### Data for this exercise
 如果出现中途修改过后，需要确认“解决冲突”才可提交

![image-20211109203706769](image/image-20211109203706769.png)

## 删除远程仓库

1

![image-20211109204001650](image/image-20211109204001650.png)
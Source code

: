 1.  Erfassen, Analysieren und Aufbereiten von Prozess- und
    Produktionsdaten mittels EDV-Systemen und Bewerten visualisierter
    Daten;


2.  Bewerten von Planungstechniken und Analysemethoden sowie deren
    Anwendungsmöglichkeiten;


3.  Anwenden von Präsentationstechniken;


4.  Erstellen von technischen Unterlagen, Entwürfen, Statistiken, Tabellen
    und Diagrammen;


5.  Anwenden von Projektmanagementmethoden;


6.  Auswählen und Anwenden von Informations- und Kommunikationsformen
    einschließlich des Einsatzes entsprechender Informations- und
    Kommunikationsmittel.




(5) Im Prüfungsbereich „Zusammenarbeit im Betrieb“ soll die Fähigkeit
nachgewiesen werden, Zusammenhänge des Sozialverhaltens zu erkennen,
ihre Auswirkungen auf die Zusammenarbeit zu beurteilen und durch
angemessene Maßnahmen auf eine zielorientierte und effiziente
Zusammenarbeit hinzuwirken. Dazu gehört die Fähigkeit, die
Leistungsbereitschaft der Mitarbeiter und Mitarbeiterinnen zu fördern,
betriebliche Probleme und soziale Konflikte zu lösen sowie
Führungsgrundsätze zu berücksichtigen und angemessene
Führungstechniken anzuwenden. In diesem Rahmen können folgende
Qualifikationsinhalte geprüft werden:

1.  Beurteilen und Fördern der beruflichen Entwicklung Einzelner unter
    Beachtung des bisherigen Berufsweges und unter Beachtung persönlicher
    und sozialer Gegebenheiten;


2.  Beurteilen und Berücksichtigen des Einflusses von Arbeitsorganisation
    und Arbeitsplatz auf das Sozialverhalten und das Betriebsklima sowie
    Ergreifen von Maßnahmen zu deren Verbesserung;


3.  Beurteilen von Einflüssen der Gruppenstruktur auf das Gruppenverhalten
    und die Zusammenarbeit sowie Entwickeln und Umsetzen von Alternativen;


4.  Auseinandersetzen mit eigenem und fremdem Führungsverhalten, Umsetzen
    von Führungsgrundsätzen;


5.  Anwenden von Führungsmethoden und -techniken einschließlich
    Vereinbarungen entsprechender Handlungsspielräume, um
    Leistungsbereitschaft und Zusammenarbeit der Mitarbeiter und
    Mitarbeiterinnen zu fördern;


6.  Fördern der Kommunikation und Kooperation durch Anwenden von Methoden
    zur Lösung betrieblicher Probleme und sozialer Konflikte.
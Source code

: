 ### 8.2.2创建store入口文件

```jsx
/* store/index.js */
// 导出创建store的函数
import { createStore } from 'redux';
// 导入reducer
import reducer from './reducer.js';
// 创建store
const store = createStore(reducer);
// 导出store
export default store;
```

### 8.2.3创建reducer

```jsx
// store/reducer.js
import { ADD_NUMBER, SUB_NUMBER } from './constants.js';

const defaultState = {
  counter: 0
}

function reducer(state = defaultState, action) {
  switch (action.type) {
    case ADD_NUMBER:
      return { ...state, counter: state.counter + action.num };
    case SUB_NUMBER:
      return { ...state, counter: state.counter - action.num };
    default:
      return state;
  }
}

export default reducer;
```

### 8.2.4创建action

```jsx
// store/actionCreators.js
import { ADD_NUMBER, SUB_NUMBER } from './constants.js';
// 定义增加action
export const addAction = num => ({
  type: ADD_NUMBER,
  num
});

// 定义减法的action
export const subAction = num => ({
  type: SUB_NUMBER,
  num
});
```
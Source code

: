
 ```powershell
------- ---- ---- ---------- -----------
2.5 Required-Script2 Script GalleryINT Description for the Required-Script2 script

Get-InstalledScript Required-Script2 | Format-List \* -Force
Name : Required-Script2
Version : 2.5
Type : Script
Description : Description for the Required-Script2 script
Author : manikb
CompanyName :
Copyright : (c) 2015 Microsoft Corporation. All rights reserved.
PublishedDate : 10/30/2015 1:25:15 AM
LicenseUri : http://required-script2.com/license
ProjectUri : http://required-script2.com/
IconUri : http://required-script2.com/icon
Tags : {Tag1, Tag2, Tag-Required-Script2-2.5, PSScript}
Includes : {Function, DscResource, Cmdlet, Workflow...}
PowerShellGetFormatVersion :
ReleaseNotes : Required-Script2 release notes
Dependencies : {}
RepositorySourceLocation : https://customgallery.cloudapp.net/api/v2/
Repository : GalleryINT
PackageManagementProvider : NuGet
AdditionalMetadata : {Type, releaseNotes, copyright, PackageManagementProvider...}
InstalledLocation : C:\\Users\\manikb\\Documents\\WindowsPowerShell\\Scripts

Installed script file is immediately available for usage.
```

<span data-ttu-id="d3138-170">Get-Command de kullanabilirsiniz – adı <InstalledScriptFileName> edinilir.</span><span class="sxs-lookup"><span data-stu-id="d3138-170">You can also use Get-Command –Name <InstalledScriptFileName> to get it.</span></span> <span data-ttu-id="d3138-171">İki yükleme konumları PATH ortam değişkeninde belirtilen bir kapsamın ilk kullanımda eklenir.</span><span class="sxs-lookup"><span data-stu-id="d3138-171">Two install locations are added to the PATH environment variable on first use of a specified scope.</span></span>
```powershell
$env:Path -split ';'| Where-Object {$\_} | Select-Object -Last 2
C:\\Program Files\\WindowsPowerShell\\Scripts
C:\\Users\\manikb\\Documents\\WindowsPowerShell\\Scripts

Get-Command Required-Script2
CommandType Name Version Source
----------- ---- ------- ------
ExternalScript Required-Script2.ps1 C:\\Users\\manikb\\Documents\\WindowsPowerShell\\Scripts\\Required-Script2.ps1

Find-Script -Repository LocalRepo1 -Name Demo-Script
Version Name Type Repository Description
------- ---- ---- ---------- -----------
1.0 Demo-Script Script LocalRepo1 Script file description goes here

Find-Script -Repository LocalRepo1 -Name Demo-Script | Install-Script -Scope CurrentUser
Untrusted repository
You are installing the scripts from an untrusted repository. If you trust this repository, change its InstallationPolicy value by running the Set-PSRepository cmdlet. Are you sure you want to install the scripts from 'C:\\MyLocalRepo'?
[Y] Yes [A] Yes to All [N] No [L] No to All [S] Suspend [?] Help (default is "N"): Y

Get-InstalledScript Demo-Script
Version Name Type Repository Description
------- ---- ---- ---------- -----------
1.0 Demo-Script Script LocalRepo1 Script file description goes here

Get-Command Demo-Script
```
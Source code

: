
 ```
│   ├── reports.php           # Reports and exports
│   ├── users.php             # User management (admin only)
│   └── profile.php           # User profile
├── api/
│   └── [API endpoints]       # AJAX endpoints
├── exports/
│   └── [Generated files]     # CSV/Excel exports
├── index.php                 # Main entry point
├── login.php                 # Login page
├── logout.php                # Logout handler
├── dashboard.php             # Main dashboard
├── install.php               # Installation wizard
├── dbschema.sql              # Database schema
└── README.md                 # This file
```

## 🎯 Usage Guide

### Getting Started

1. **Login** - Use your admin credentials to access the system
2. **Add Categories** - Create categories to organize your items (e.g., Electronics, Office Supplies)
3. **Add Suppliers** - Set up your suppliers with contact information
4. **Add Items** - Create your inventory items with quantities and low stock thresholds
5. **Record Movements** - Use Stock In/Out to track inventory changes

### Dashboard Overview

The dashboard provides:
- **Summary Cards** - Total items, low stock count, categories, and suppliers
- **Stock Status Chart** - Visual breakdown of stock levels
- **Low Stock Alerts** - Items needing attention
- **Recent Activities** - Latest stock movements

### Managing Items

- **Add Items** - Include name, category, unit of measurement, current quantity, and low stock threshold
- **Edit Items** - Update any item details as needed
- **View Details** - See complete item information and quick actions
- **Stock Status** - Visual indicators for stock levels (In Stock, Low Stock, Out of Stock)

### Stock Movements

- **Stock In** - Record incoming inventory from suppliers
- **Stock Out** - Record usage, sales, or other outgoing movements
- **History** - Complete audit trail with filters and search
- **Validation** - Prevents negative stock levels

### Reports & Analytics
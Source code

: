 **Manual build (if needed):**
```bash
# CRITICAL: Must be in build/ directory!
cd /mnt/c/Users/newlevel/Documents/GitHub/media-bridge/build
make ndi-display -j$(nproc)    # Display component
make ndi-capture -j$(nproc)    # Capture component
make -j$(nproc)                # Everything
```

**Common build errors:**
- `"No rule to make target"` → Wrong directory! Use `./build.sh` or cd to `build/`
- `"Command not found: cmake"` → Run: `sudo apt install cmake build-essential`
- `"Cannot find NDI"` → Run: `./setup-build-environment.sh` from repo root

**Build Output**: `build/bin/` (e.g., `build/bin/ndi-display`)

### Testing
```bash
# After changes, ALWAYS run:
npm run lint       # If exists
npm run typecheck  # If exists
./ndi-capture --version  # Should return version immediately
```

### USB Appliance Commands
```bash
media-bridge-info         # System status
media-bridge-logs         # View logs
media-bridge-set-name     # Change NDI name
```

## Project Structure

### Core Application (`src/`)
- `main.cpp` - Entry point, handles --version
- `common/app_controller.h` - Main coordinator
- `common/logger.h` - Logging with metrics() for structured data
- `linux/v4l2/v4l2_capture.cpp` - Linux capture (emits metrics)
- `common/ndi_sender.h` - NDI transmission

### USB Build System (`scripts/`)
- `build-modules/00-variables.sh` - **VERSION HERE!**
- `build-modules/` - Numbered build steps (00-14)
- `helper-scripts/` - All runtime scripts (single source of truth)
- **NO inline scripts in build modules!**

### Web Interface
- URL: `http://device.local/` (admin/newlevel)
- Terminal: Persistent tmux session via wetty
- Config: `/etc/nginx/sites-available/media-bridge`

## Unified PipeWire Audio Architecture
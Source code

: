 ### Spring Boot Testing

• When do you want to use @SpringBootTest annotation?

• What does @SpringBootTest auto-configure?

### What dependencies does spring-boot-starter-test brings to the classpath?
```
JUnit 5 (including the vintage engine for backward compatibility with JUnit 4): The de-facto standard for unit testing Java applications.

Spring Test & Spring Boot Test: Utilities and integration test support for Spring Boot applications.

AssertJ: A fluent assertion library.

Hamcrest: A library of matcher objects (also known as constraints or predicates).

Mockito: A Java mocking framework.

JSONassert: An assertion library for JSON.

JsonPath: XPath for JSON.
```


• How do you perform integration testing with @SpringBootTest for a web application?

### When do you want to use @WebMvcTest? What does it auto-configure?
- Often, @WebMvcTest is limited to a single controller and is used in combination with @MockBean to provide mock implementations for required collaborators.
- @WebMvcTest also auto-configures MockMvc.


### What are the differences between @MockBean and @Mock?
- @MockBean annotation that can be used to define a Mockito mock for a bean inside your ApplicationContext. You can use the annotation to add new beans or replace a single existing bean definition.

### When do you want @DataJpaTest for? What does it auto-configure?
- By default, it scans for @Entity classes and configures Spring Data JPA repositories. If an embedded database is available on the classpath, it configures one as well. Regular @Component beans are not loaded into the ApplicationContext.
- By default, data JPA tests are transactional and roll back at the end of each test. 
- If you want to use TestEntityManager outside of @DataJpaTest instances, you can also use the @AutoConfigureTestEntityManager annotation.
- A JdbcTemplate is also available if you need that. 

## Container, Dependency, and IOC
######
*Brief*. For the string "Konflikte", return every line of the data where it appears.

*Reply*.
betriebliche Probleme und soziale Konflikte zu lösen sowie
    zur Lösung betrieblicher Probleme und sozialer Konflikte.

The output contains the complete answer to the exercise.